● What to produce
Report each line from the data below that holds the word "reusables".

Stored items
----------------------------------------
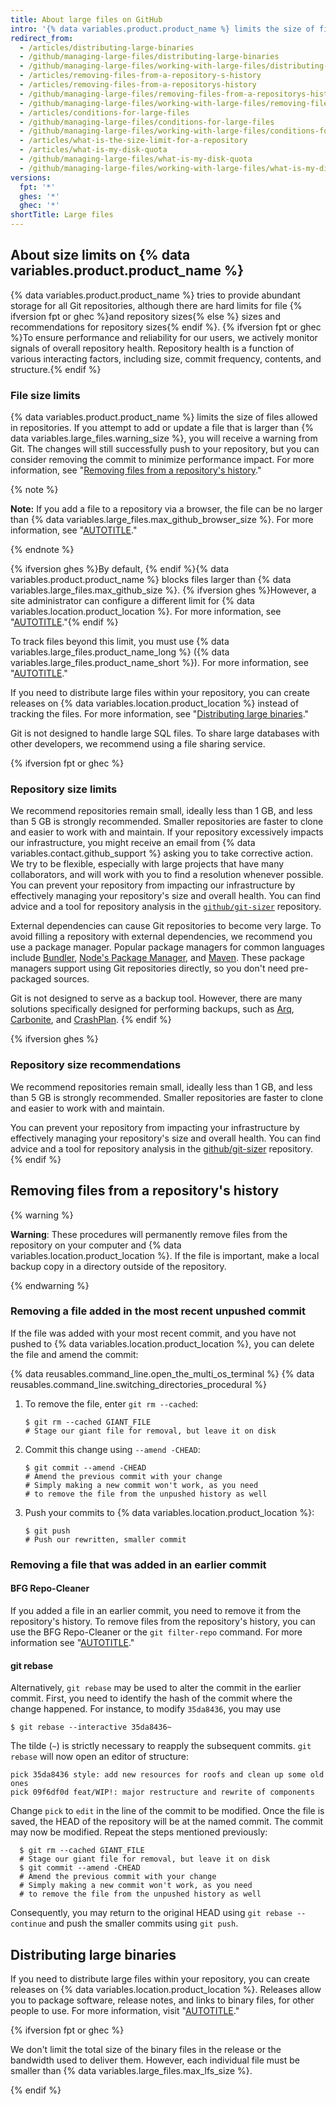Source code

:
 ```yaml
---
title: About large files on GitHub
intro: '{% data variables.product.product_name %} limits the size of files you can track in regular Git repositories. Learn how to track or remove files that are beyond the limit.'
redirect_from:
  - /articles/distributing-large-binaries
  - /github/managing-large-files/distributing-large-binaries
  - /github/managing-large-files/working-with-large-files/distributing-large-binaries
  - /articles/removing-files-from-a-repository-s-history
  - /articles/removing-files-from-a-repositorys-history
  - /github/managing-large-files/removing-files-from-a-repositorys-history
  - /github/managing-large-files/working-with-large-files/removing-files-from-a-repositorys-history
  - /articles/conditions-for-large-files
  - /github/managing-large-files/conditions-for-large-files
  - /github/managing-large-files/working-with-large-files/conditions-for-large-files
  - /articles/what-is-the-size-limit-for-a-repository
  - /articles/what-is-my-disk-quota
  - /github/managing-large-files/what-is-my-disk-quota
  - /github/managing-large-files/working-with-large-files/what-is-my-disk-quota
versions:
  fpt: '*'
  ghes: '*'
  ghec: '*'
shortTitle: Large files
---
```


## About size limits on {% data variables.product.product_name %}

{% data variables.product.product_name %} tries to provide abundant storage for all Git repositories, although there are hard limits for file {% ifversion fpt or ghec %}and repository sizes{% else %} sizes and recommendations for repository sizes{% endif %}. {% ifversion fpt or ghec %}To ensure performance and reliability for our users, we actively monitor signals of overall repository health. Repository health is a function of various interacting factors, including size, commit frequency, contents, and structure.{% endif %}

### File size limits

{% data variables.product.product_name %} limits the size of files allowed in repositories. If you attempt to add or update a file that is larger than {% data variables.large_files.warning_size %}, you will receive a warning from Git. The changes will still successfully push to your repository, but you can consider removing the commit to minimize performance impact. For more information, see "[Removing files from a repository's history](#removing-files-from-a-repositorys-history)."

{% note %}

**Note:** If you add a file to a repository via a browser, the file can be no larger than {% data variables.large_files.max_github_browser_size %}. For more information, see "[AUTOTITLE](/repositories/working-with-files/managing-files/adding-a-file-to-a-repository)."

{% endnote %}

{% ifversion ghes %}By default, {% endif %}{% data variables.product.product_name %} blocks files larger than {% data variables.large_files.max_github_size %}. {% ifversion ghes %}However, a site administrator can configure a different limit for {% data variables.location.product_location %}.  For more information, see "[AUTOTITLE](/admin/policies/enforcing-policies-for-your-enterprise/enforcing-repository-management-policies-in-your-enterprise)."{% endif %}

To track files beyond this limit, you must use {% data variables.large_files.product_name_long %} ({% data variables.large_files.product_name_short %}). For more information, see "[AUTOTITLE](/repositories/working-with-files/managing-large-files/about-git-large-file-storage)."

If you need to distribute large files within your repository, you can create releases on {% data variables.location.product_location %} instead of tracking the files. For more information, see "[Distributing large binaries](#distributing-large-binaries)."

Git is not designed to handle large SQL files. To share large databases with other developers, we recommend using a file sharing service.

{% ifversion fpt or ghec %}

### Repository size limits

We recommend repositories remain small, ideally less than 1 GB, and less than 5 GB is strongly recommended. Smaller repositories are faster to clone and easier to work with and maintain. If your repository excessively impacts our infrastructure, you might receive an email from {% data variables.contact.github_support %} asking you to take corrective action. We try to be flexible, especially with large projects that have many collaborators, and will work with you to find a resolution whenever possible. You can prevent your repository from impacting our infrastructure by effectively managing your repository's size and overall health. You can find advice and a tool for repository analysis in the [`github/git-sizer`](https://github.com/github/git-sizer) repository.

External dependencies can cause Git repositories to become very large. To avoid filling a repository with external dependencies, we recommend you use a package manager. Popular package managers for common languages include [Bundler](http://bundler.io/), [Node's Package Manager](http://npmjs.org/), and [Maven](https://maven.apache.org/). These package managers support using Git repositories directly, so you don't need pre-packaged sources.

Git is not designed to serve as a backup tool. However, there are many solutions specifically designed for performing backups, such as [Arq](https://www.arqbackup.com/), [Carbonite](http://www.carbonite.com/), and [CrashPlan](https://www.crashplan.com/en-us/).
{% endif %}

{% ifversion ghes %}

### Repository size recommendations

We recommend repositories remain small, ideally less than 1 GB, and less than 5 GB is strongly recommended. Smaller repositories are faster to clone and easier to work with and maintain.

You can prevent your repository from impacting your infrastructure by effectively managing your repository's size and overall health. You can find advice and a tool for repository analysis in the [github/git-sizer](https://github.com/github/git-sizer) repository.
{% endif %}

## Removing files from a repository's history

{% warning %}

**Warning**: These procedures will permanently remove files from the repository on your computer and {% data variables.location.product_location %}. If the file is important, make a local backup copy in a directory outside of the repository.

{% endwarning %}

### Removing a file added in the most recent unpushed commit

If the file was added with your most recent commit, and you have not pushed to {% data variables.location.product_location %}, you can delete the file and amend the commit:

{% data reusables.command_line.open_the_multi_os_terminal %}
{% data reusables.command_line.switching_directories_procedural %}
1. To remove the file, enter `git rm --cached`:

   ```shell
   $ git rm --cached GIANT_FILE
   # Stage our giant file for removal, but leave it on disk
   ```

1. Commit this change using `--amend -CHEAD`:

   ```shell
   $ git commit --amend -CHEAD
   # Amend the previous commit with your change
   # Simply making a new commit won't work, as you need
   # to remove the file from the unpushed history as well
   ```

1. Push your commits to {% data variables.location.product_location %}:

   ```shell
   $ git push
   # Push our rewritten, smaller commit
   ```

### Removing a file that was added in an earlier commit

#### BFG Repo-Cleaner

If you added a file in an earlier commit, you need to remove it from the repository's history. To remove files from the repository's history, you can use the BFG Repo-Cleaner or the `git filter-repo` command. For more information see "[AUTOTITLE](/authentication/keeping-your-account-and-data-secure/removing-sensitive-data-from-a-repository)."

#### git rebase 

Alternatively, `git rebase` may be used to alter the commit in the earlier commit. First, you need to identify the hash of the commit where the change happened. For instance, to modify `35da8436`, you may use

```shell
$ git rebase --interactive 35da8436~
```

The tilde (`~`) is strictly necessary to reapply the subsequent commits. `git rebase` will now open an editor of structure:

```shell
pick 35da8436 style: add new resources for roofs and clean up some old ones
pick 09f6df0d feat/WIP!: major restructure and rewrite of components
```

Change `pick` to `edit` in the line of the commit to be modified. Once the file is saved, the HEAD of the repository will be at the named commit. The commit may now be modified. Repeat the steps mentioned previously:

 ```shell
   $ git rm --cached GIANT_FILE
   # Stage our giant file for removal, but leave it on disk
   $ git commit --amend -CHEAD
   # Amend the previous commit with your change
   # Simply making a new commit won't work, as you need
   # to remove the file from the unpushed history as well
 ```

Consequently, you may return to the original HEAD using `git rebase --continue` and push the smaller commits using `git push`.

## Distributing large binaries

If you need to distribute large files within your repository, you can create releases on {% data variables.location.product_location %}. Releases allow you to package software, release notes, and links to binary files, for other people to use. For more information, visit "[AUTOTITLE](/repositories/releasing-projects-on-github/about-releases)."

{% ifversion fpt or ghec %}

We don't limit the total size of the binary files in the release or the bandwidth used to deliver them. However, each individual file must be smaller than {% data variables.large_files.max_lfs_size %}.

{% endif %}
----------------------------------------
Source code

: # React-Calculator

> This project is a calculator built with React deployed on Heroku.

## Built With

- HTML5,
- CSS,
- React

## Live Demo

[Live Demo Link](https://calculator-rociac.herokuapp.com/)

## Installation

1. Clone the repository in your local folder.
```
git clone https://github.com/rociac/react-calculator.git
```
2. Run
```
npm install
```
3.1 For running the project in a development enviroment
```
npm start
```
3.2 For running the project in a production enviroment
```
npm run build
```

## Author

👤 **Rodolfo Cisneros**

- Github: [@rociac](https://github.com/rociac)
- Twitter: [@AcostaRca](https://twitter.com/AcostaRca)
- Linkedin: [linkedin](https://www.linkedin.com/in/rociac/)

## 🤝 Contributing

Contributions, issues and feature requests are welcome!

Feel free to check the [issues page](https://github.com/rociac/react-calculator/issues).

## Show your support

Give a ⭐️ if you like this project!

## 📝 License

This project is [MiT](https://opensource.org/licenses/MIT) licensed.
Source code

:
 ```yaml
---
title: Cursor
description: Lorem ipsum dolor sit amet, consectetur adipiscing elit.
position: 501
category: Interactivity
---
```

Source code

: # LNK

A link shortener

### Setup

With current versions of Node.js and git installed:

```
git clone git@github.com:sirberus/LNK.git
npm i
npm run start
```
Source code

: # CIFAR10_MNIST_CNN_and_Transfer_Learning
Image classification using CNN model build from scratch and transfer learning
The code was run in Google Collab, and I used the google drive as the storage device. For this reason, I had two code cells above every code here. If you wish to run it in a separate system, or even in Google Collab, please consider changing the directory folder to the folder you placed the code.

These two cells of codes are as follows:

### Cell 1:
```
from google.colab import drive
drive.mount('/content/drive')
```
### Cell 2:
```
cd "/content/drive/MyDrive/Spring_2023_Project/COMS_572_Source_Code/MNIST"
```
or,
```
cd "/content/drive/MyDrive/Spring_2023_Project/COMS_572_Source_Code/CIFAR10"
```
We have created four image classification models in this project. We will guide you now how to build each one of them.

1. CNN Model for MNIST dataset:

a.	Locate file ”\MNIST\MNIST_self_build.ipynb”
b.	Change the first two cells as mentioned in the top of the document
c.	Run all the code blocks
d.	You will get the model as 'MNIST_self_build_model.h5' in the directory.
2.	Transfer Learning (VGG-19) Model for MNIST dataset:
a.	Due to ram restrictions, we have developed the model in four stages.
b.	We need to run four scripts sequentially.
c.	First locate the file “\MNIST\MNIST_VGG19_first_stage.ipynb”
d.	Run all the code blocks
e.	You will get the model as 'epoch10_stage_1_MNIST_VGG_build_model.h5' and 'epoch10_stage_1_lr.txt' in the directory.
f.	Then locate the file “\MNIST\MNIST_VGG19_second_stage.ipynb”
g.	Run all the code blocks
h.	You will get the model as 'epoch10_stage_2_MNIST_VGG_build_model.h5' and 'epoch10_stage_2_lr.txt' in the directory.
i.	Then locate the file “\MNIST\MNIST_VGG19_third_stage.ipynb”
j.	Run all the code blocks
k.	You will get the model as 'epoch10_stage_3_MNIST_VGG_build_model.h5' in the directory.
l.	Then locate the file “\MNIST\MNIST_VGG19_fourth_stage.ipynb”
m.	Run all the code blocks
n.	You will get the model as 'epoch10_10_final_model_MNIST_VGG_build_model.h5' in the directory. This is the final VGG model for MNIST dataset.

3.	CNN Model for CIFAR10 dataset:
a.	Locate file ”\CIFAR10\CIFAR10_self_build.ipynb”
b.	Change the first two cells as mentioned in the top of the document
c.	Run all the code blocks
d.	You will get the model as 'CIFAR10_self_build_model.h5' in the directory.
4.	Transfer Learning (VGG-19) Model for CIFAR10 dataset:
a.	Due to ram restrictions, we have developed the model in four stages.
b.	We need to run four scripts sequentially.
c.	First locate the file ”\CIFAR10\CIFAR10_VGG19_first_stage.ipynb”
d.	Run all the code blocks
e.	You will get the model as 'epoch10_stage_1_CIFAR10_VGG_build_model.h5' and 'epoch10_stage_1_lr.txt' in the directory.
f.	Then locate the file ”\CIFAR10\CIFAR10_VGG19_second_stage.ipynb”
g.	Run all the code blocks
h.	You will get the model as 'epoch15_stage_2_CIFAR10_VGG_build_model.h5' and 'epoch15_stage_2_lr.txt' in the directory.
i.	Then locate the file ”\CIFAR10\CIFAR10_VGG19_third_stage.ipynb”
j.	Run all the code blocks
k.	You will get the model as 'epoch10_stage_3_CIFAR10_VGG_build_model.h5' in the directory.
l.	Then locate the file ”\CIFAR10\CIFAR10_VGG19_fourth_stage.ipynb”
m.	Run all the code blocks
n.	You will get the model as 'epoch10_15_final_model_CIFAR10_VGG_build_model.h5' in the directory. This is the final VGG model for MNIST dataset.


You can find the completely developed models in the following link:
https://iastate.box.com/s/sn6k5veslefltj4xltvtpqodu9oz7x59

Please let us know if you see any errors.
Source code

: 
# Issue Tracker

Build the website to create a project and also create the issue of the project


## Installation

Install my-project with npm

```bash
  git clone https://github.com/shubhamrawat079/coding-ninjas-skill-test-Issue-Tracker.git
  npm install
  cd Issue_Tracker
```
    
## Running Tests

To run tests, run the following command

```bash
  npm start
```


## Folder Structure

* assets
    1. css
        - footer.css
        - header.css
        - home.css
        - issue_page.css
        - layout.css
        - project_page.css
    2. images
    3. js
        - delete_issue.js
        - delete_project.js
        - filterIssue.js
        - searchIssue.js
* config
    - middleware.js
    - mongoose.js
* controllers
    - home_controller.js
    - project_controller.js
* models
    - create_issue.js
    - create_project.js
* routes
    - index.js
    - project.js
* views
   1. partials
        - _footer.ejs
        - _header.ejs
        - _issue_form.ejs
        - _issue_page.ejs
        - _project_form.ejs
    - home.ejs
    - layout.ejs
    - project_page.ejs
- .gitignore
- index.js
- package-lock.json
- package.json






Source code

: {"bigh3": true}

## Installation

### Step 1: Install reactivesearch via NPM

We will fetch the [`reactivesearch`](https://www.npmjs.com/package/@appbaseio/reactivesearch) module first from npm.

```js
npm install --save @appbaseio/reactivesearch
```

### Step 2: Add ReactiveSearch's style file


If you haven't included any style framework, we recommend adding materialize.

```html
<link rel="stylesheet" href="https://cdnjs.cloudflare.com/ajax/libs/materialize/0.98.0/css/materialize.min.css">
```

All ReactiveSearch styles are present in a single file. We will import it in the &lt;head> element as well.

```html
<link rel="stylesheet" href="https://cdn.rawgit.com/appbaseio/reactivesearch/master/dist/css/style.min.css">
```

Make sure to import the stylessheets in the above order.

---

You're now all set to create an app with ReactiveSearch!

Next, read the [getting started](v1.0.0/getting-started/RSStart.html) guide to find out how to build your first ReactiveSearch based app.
----------------------------------------
● Answer for this exercise
{% data reusables.command_line.open_the_multi_os_terminal %}
{% data reusables.command_line.switching_directories_procedural %}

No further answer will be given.